Re: [BUG] ext3: cannot unfreeze a filesystem due to a deadlock
From: Jan Kara <jack@suse.cz>
Date: 2011-09-07 17:34:54
Also in:
linux-fsdevel
Hello, Thanks for report! On Wed 07-09-11 12:29:30, Masayoshi MIZUMA wrote:
When I checked the freeze feature for ext3 filesystem using fsfreeze
command at 3.1.0-rc4, I think the following deadlock problem happened.
How to reproduce:
# mkfs -t ext3 /dev/sdd1
# mount /dev/sdd1 /MNT
# ./fsstress -d /MNT/tmp -n 10 -p 1000 > /dev/null 2>&1 &
# fsfreeze -f /MNT
# fsfreeze -u /MNT
If this deadlock is reproduced, "fsfreeze -u /MNT" does not return.
The detail of deadlock:
o [flush-8:16:1523]
wb_do_writeback
wb_writeback
...
ext3_journalled_writepage
journal_start
start_this_handle
# waiting until journal->j_barrier_count turns 0...

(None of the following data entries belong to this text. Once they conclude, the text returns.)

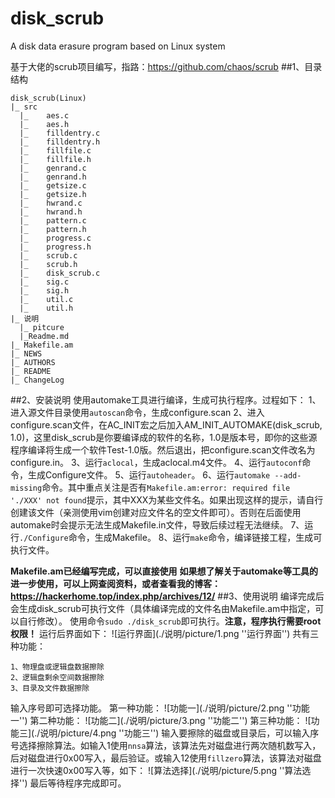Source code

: # disk_scrub
A disk data erasure program based on Linux system

基于大佬的scrub项目编写，指路：https://github.com/chaos/scrub
##1、目录结构
```
disk_scrub(Linux)
|_ src
  |_	aes.c
  |_	aes.h
  |_	filldentry.c
  |_	filldentry.h
  |_	fillfile.c
  |_	fillfile.h
  |_	genrand.c
  |_	genrand.h
  |_	getsize.c
  |_	getsize.h
  |_	hwrand.c
  |_	hwrand.h
  |_	pattern.c
  |_	pattern.h
  |_	progress.c
  |_	progress.h
  |_	scrub.c
  |_	scrub.h
  |_	disk_scrub.c
  |_	sig.c
  |_	sig.h
  |_	util.c
  |_	util.h
|_ 说明
  |_ pitcure
  |_Readme.md
|_ Makefile.am
|_ NEWS
|_ AUTHORS
|_ README
|_ ChangeLog
```
##2、安装说明
使用automake工具进行编译，生成可执行程序。过程如下：
1、进入源文件目录使用`autoscan`命令，生成configure.scan
2、进入configure.scan文件，在AC_INIT宏之后加入AM_INIT_AUTOMAKE(disk_scrub, 1.0)，这里disk_scrub是你要编译成的软件的名称，1.0是版本号，即你的这些源程序编译将生成一个软件Test-1.0版。然后退出，把configure.scan文件改名为configure.in。
3、运行`aclocal`，生成aclocal.m4文件。
4、运行`autoconf`命令，生成Configure文件。
5、运行`autoheader`。
6、运行`automake --add-missing`命令。其中重点关注是否有`Makefile.am:error: required file './XXX' not found`提示，其中XXX为某些文件名。如果出现这样的提示，请自行创建该文件（亲测使用vim创建对应文件名的空文件即可）。否则在后面使用automake时会提示无法生成Makefile.in文件，导致后续过程无法继续。
7、运行`./Configure`命令，生成Makefile。
8、运行`make`命令，编译链接工程，生成可执行文件。

**Makefile.am已经编写完成，可以直接使用**
**如果想了解关于automake等工具的进一步使用，可以上网查阅资料，或者查看我的博客：https://hackerhome.top/index.php/archives/12/**
##3、使用说明
编译完成后会生成disk_scrub可执行文件（具体编译完成的文件名由Makefile.am中指定，可以自行修改）。
使用命令`sudo ./disk_scrub`即可执行。**注意，程序执行需要root权限！**
运行后界面如下：
![运行界面](./说明/picture/1.png ''运行界面'')
共有三种功能：
```
1、物理盘或逻辑盘数据擦除
2、逻辑盘剩余空间数据擦除
3、目录及文件数据擦除
```
输入序号即可选择功能。
第一种功能：
![功能一](./说明/picture/2.png ''功能一'')
第二种功能：
![功能二](./说明/picture/3.png ''功能二'')
第三种功能：
![功能三](./说明/picture/4.png ''功能三'')
输入要擦除的磁盘或目录后，可以输入序号选择擦除算法。如输入1使用`nnsa`算法，该算法先对磁盘进行两次随机数写入，后对磁盘进行0x00写入，最后验证。或输入12使用`fillzero`算法，该算法对磁盘进行一次快速0x00写入等，如下：
![算法选择](./说明/picture/5.png ''算法选择'')
最后等待程序完成即可。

# j_barrier_count was incremented by journal_lock_updates()
# via ext3_freeze().
o [fsstress:2673]
sys_sync
sync_filesystems
iterate_supers
down_read(sb->s_umount)
sync_one_sb
__sync_filesystem
writeback_inodes_sb
writeback_inodes_sb_nr
wait_for_completion
wait_for_common
# waiting for completion of [flush-8:16:1523]...
o [fsfreeze:2749]
sys_ioctl
do_vfs_ioctl
thaw_super
# waiting for down_write(sb->s_umount)...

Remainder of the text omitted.